== Exercise brief ==
Answer with the number of lines in the listing below that contain the word "goal", and nothing else.

== Provided entries ==
=== Section Start ===
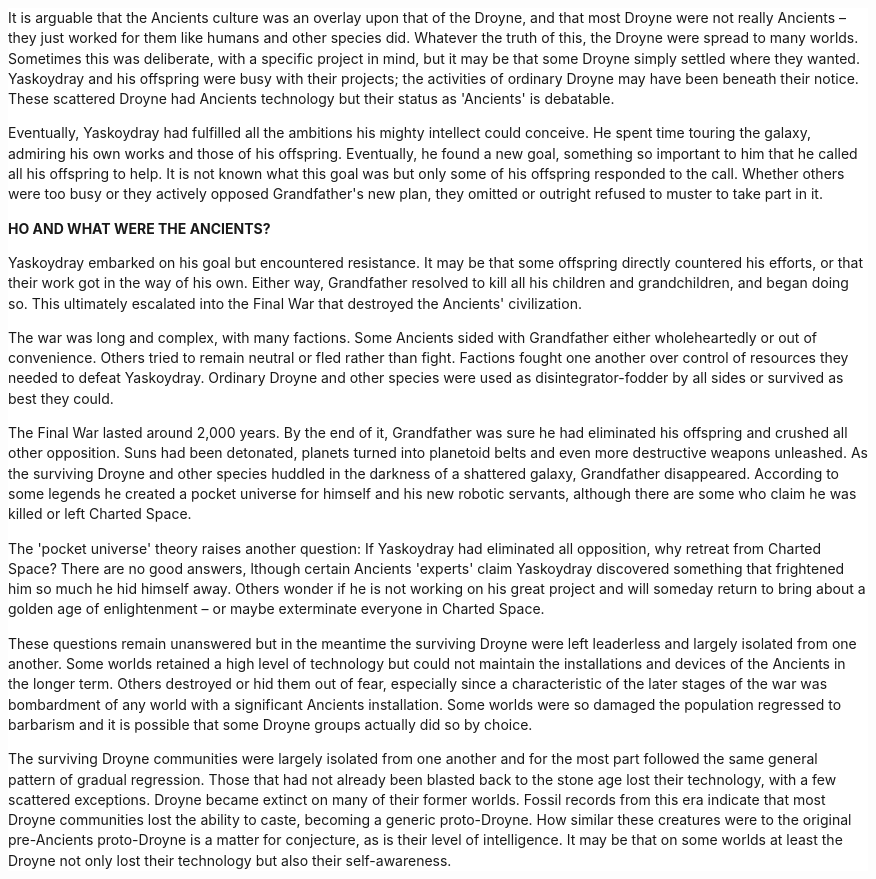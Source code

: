 It is arguable that the Ancients culture was an overlay upon that of the Droyne, and that most Droyne were not really Ancients – they just worked for them like humans and other species did. Whatever the truth of this, the Droyne were spread to many worlds. Sometimes this was deliberate, with a specific project in mind, but it may be that some Droyne simply settled where they wanted. Yaskoydray and his offspring were busy with their projects; the activities of ordinary Droyne may have been beneath their notice. These scattered Droyne had Ancients technology but their status as
'Ancients' is debatable.

Eventually, Yaskoydray had fulfilled all the ambitions his mighty intellect could conceive. He spent time touring the galaxy, admiring his own works and those of his offspring. Eventually, he found a new goal, something so important to him that he called all his offspring to help. It is not known what this goal was but only some of his offspring responded to the call. Whether others were too busy or they actively opposed Grandfather's new plan, they omitted or outright refused to muster to take part in it.

**HO AND WHAT WERE THE ANCIENTS?**

Yaskoydray embarked on his goal but encountered resistance. It may be that some offspring directly countered his efforts, or that their work got in the way of his own. Either way, Grandfather resolved to kill all his children and grandchildren, and began doing so. This ultimately escalated into the Final War that destroyed the Ancients' civilization.

The war was long and complex, with many factions. Some Ancients sided with Grandfather either wholeheartedly or out of convenience. Others tried to remain neutral or fled rather than fight. Factions fought one another over control of resources they needed to defeat Yaskoydray. Ordinary Droyne and other species were used as disintegrator-fodder by all sides or survived as best they could.

The Final War lasted around 2,000 years. By the end of it, Grandfather was sure he had eliminated his offspring and crushed all other opposition. Suns had been detonated, planets turned into planetoid belts and even more destructive weapons unleashed. As the surviving Droyne and other species huddled in the darkness of a shattered galaxy, Grandfather disappeared. According to some legends he created a pocket universe for himself and his new robotic servants, although there are some who claim he was killed or left Charted Space.

The 'pocket universe' theory raises another question: If Yaskoydray had eliminated all opposition, why retreat from Charted Space? There are no good answers, lthough certain Ancients 'experts' claim Yaskoydray discovered something that frightened him so much he hid himself away. Others wonder if he is not working on his great project and will someday return to bring about a golden age of enlightenment – or maybe exterminate everyone in Charted Space.

These questions remain unanswered but in the meantime the surviving Droyne were left leaderless and largely isolated from one another. Some worlds retained a high level of technology but could not maintain the installations and devices of the Ancients in the longer term. Others destroyed or hid them out of fear, especially since a characteristic of the later stages of the war was bombardment of any world with a significant Ancients installation. Some worlds were so damaged the population regressed to barbarism and it is possible that some Droyne groups actually did so by choice.

The surviving Droyne communities were largely isolated from one another and for the most part followed the same general pattern of gradual regression. Those that had not already been blasted back to the stone age lost their technology, with a few scattered exceptions. Droyne became extinct on many of their former worlds. Fossil records from this era indicate that most Droyne communities lost the ability to caste, becoming a generic proto-Droyne. How similar these creatures were to the original pre-Ancients proto-Droyne is a matter for conjecture, as is their level of intelligence. It may be that on some worlds at least the Droyne not only lost their technology but also their self-awareness.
=== Section End ===
== Result of this task ==
2